• DATA RECORDS:
---+---
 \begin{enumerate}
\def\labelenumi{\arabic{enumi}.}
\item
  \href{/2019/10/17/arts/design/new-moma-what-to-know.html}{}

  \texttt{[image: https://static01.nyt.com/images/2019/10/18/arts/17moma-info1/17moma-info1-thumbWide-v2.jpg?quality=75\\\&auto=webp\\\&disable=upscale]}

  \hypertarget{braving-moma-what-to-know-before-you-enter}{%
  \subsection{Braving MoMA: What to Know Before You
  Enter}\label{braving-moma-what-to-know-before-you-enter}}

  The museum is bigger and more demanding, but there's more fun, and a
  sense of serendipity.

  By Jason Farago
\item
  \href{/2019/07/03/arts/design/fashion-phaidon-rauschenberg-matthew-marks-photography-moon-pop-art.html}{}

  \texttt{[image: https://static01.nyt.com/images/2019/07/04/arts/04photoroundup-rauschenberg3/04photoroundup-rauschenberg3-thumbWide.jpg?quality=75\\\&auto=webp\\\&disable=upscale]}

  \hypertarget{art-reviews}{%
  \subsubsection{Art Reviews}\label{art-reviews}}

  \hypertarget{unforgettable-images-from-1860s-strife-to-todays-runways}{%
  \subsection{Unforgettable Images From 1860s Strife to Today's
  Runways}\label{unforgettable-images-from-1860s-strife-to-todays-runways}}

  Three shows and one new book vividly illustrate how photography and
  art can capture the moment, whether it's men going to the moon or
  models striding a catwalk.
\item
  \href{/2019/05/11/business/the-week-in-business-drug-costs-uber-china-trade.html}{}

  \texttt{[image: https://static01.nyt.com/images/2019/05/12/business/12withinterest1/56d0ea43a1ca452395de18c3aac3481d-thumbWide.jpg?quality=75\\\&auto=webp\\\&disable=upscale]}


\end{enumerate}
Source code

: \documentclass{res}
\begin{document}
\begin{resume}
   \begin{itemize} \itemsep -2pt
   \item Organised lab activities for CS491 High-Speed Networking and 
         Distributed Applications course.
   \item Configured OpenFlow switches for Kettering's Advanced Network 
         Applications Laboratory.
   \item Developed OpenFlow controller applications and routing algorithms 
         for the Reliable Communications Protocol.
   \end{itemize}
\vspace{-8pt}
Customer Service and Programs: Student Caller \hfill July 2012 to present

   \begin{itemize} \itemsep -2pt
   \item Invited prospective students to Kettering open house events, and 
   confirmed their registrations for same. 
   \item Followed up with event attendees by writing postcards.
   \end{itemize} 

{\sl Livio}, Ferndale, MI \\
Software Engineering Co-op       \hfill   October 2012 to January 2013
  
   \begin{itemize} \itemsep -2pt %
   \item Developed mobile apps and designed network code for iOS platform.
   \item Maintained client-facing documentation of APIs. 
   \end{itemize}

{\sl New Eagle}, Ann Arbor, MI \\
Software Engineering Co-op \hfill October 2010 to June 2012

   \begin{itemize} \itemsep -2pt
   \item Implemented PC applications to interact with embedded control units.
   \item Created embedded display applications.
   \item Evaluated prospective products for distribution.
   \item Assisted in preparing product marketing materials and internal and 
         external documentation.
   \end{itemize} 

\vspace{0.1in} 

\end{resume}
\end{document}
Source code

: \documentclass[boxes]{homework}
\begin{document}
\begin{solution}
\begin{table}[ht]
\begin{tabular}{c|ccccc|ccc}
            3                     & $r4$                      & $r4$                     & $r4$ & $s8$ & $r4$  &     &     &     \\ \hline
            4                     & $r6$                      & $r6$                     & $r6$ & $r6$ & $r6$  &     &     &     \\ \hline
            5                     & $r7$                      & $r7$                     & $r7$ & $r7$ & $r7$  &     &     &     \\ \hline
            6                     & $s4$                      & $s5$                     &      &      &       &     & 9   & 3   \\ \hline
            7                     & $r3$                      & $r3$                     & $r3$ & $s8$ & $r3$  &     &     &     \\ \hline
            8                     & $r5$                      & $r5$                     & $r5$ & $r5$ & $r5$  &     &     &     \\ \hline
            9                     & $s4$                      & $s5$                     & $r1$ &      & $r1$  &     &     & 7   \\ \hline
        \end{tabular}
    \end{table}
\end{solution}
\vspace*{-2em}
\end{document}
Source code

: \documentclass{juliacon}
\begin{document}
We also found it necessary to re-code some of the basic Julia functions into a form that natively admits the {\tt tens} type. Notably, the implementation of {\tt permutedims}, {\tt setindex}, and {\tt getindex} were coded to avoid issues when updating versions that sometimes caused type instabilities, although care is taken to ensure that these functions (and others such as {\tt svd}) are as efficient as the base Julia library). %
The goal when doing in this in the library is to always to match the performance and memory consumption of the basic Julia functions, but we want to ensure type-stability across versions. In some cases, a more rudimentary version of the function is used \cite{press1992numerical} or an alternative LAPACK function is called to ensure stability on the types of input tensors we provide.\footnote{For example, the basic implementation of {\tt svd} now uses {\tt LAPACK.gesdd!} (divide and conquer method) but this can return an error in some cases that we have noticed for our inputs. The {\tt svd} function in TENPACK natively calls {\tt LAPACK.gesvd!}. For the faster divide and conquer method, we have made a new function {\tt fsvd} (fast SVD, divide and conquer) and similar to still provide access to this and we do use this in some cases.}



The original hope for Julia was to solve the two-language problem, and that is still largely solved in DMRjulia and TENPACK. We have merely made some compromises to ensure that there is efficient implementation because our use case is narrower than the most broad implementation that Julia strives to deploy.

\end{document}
---+---
• AIM OF THE EXERCISE: Looking at the records above, return exactly the lines from the line with "and internal and" to the line with "We also found", both ends included.

• SOLUTION TO THIS PROBLEM:
   \item Assisted in preparing product marketing materials and internal and 
         external documentation.
   \end{itemize} 

\vspace{0.1in} 

\end{resume}
\end{document}
Source code

: \documentclass[boxes]{homework}
\begin{document}
\begin{solution}
\begin{table}[ht]
\begin{tabular}{c|ccccc|ccc}
            3                     & $r4$                      & $r4$                     & $r4$ & $s8$ & $r4$  &     &     &     \\ \hline
            4                     & $r6$                      & $r6$                     & $r6$ & $r6$ & $r6$  &     &     &     \\ \hline
            5                     & $r7$                      & $r7$                     & $r7$ & $r7$ & $r7$  &     &     &     \\ \hline
            6                     & $s4$                      & $s5$                     &      &      &       &     & 9   & 3   \\ \hline
            7                     & $r3$                      & $r3$                     & $r3$ & $s8$ & $r3$  &     &     &     \\ \hline
            8                     & $r5$                      & $r5$                     & $r5$ & $r5$ & $r5$  &     &     &     \\ \hline
            9                     & $s4$                      & $s5$                     & $r1$ &      & $r1$  &     &     & 7   \\ \hline
        \end{tabular}
    \end{table}
\end{solution}
\vspace*{-2em}
\end{document}
Source code

: \documentclass{juliacon}
\begin{document}
We also found it necessary to re-code some of the basic Julia functions into a form that natively admits the {\tt tens} type. Notably, the implementation of {\tt permutedims}, {\tt setindex}, and {\tt getindex} were coded to avoid issues when updating versions that sometimes caused type instabilities, although care is taken to ensure that these functions (and others such as {\tt svd}) are as efficient as the base Julia library). %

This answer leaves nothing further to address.